Kafka streams builds on stream building concepts and claims a low barrier to entry, this may be correct, but some of those concepts are trickier to get your head around than others. We will take a look at windows, one of the streaming fundamentals, and see what windowing means in kafka streams, how we can implement windows and how we can test them.
The source code for the Kafka examples can be found here.

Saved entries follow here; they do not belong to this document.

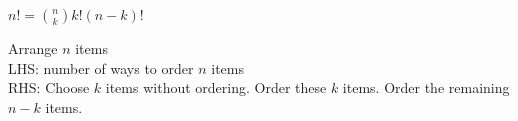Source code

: \question $n! = \binom{n}{k}k!(n - k)!$ \\

\begin{solution}[3 cm]
Arrange $n$ items \\
LHS: number of ways to order $n$ items \\
RHS: Choose $k$ items without ordering. Order these $k$ items. 
Order the remaining $n - k$ items.
\end{solution}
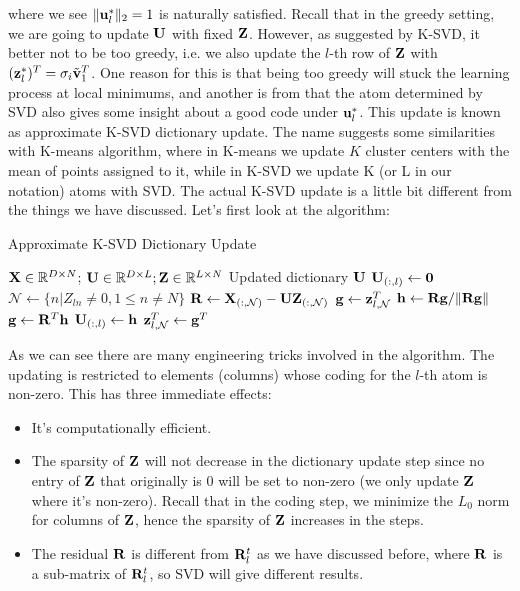 \documentclass[../book-template.tex]{subfiles}
\begin{document}
where we see $\|{\bf u}_l^*\|_2=1$ is naturally satisfied. Recall that in the greedy setting, we are going to update ${\bf U}$ with fixed ${\bf Z}$. However, as suggested by K-SVD, it better not to be too greedy, i.e. we also update the $l$-th row of ${\bf Z}$ with $({\bf z}_l^{*})^T = \sigma_i\tilde{\bf v}_1^T$. One reason for this is that being too greedy will stuck the learning process at local minimums, and another is from that the atom determined by SVD also gives some insight about a good code under ${\bf u}_l^*$. This update is known as approximate K-SVD dictionary update. The name suggests some similarities with K-means algorithm, where in K-means we update $K$ cluster centers with the mean of points assigned to it, while in K-SVD we update K (or L in our notation) atoms with SVD. The actual K-SVD update is a little bit different from the things we have discussed. Let's first look at the algorithm:
\begin{algorithm}
	\caption{Approximate K-SVD Dictionary Update}
	\begin{algorithmic}[1]
		\Require ${\bf X}\in \mathbb{R}^{D\times N}$; ${\bf U}\in \mathbb{R}^{D\times L}; {\bf Z}\in \mathbb{R}^{L\times N}$
		\Ensure Updated dictionary ${\bf U}$
			\State ${\bf U}_{(:,l)}\leftarrow {\bf 0}$ 
			\State $\mathcal{N}\leftarrow\{n|Z_{ln}\neq0,1\leq n\neq N\}$ 
			\State ${\bf R}\leftarrow{\bf X}_{(:,\mathcal{N})}-{\bf UZ}_{(:,\mathcal{N})}$	
			\State ${\bf g}\leftarrow {\bf z}^T_{l,\mathcal{N}}$
			\State ${\bf h}\leftarrow {\bf Rg}/\|{\bf Rg}\|$ 
			\State ${\bf g}\leftarrow {\bf R}^T{\bf h}$	
			\State ${\bf U}_{(:,l)}\leftarrow {\bf h}$ 
			\State ${\bf z}^T_{l,\mathcal{N}}\leftarrow {\bf g}^T$ 
		\EndFor
	\end{algorithmic}
\end{algorithm}
\par As we can see there are many engineering tricks involved in the algorithm. The updating is restricted to elements (columns) whose coding for the $l$-th atom is non-zero. This has three immediate effects: 
\begin{itemize}
	\item It's computationally efficient.
	\item The sparsity of ${\bf Z}$ will not decrease in the dictionary update step since no entry of ${\bf Z}$ that originally is $0$ will be set to non-zero (we only update ${\bf Z}$ where it's non-zero). Recall that in the coding step, we minimize the $L_0$ norm for columns of ${\bf Z}$, hence the sparsity of ${\bf Z}$ increases in the steps.
	\item The residual ${\bf R}$ is different from ${\bf R}_l^t$ as we have discussed before, where ${\bf R}$ is a sub-matrix of ${\bf R}_l^t$, so SVD will give different results.
\end{itemize} 
\end{document}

If you’re new to kafka there are many articles on the core concepts on the Lydtech blog
And not forgetting The greatest introductory course to Kafka ever! - An Introduction To Kafka with Spring Boot
If we’re talking about windows it makes sense to define what we mean by a window from the outset with a simple definition. A window is an isolated timeframe for events. The duration and behaviour of that window can be specified for your needs, but the window allows you to process the events during that timeframe in relative isolation. The following diagram illustrates the relationship between time, events, and the window
Here we can see events A-E and a window that covers the timeframe from time t1 to just before time t3. Only the events B, C, & D, are within the window, so any processing can be isolated to just those events. The simplest example being a count of events within the window, in this case that would be a count of 3.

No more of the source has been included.